The technology has been developed, tested and stabilised and is now available for large scale induction, suitable for application in the 10Kw to 1Mw range. Already approved for operationalisation are two thermal units (1 Mw equivalent each) at Jagi Road and Silchar in Assam, using the bamboo processing waste from paper manufacturing units of the Hindustan Paper Corporation.

Cultivation Despite India’s wealth of bamboo resources, a constraint inhibiting the development of value added enterprise is that of sourcing adequate raw material at reasonable prices. In most application areas there is a need for quality material, defined by species, maturity, bamboo characteristics, harvesting technique and post-harvest treatment. The Mission is developing, demonstrating & encouraging intensive and scientific cultivation practices for higher productivity. Demonstration of packages of practices for intensive cultivation and higher productivity, utilising fly-ash soil amendment in Sehore, Madhya Pradesh and Korba, Chhattisgarh have taken place. NMBA, the Department of Bio-Technology, the Council of Scientific and Industrial Research (CSIR), laboratories and private entrepreneurs have worked together over the past year to effect a breakthrough in tissue culture of commercially significant species of bamboo. It is now possible, through tissue culture methods, to supply large quantities of good quality plant material at reasonable costs.

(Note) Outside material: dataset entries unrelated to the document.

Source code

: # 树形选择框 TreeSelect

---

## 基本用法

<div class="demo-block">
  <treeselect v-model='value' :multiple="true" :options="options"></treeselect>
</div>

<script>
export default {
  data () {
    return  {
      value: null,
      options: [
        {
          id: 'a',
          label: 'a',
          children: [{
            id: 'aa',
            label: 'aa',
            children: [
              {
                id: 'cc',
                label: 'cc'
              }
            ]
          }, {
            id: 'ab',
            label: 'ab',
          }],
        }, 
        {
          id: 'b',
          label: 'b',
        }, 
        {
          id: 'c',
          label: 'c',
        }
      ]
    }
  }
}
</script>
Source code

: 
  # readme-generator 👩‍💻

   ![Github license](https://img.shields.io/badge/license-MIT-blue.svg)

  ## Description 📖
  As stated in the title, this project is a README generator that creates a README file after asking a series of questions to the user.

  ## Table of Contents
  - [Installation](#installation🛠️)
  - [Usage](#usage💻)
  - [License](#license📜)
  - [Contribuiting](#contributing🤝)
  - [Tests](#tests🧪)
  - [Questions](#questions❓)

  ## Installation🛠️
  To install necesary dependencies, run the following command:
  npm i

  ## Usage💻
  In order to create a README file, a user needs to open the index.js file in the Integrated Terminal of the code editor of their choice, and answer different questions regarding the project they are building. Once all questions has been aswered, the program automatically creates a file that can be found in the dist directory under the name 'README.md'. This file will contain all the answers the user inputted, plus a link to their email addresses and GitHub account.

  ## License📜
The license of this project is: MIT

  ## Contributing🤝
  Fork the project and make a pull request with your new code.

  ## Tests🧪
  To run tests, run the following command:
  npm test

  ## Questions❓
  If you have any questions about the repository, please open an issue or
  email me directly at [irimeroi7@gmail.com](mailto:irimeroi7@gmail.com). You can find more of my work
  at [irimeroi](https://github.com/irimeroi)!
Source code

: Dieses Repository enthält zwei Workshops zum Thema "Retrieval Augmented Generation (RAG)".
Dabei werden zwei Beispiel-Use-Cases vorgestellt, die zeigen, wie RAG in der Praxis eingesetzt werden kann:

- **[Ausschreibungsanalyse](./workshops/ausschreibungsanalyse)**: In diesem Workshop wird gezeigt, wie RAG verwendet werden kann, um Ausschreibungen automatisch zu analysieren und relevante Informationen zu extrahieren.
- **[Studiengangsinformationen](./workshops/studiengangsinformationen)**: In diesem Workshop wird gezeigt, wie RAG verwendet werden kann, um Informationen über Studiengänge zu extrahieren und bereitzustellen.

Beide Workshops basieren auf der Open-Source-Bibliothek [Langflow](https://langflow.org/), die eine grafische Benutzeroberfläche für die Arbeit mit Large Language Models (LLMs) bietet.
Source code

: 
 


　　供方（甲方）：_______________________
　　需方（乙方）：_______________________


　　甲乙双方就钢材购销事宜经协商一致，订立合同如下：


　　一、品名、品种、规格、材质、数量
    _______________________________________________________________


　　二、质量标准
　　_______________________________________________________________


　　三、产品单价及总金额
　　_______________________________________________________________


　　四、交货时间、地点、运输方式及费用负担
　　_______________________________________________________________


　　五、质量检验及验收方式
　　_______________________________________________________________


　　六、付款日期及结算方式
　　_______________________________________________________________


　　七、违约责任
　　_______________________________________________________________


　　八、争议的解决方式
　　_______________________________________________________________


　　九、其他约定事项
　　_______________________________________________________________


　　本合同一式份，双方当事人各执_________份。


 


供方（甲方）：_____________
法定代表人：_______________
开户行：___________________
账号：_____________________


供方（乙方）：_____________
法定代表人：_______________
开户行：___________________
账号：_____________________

Soil Stabilisation & Rejuvenation

Bamboo contributes to the soil and environment, giving back as much as it takes. The Mission is developing a range of packages of practices for soil stabilisation and rejuvenation activities, and disseminating and demonstrating them. NMBA is establishing a community managed bamboo resource in Farukkhabad with an annual production of 200 tonnes of culm timber and 100 tonnes of shoots. It has undertaken plantation of a bamboo green wall for erosion control and soil stabilisation along a 2 kilometre stretch on Majuli, the largest river island in the world.


BambooShoots

Bamboo shoots carry the potential of value added economic activity at the entrepreneurial and community level through cultivation, processing and packaging. Working with laboratories, testing facilities, technology developers, communities and entrepreneurs, the Mission is developing mechanisms, methodologies and markets to encourage entrepreneurs to take up the processing of bamboo shoot for the market. It is helping in the establishment of a 900 TPA unit for processing/ packaging of bamboo shoot at Dimapur, Nagaland.


Amending an Act

To encourage and develop the bamboo sector, it needs to be exempted from the regulatory provisions of the Indian Forest Act 1927 which require transit passes for the movement of forest produce. A similar move has enabled the plantation economies of Haryana, Western Uttar Pradesh to flourish. In a way, the success of NMBA will depend to some extent on how soon such changes are brought about in the Indian Forest Act.